But I mean—this is not necessarily mismanagement. At least in the classic sense.
Who does have enough liquidity to meet a $40 billion run?
This is what happens when you have 15 years of near-zero interest rates and then hike those interest rates by 1,700% in a single year!
SVB was flooded with investments when interest rates were low. And did the smart thing—invested them in long-term U.S. Treasury bonds and mortgage-backed securities. These investments yield relatively low interest rates of 1.6%, so when interest rates suddenly went up, investors wanted their money back to invest in short-term Treasuries that yield 4.5%.
Who do you blame?
I don’t know.
###
The more I mull on it, the more I come to understand that the tech sector—and all financial bubbles, really—can only thrive when inflation rates are low.
Because the whole tech sector is very much a Wimpy—Popeye character alert!—game: “I will gladly pay you for three hamburgers Tuesday if you will loan me the price of a hamburger today.”

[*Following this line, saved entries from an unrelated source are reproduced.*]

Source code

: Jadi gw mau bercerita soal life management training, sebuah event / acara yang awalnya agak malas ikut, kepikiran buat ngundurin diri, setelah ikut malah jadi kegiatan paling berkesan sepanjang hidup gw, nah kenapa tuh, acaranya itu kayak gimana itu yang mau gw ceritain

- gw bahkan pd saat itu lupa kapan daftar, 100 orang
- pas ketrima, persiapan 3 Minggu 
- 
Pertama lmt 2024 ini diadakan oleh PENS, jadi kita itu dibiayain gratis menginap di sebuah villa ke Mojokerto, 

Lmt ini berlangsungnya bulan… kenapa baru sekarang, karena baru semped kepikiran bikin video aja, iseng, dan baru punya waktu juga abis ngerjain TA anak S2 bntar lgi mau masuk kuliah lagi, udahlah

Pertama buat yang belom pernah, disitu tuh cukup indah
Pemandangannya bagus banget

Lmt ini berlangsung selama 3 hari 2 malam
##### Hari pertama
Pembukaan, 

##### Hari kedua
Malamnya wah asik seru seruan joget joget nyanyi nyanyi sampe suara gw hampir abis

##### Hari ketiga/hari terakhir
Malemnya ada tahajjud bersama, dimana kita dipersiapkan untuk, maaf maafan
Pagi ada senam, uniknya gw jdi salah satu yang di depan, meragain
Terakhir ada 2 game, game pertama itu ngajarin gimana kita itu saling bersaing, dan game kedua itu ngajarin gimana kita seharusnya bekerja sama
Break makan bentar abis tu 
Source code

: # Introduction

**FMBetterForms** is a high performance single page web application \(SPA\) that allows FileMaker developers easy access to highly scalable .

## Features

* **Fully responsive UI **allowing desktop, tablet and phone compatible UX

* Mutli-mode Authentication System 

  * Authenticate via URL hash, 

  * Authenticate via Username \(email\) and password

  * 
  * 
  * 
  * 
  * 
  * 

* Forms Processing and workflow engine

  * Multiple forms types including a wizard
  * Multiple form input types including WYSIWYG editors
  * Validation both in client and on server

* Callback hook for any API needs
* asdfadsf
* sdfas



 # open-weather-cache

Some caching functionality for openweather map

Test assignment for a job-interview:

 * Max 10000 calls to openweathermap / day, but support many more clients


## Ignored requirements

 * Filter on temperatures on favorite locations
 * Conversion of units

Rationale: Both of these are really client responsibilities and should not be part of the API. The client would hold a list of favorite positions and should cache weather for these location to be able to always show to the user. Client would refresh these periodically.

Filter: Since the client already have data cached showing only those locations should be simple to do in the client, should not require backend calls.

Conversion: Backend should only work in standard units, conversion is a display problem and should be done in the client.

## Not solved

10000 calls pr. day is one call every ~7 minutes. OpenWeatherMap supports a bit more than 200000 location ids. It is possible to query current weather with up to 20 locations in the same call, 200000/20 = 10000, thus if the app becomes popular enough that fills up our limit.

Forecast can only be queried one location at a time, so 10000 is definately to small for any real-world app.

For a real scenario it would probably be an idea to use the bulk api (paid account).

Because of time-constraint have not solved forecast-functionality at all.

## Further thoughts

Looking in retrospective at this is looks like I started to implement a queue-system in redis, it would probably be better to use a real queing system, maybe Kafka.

The venture capital business in a nutshell!
###
Anyway, I’m not sure whether it was contemplating the ripple effects the collapse of SVB is bound to have—payrolls not met, lives upended and destroyed—or some more personal malaise that dumped me into such a depressed mood yesterday afternoon and evening.
My own life was upended and destroyed in the 2008 bank meltdown.
I managed to build a new life by dint of hard, hard, hard work—which entailed accepting the personal humiliation rather than railing against it.
But it was not a pleasant experience.
So reading the various gloats on FB—transported Twitter threads for the most part—filled me with a kind of despair.
Yes, yes, you were smart. Oh, the smartness of you! You were fortunate enough to cash in on the tech boom and get out before it (inevitably) imploded. Because these kinds of bubbles are cycles. Boom, crash, correct—boom again.
Yes, yes—you knew it all along and got your millions out before the next crash/correction/downturn.
But meanwhile, thousands of people are losing their jobs, their homes, their healthcare, their… everything.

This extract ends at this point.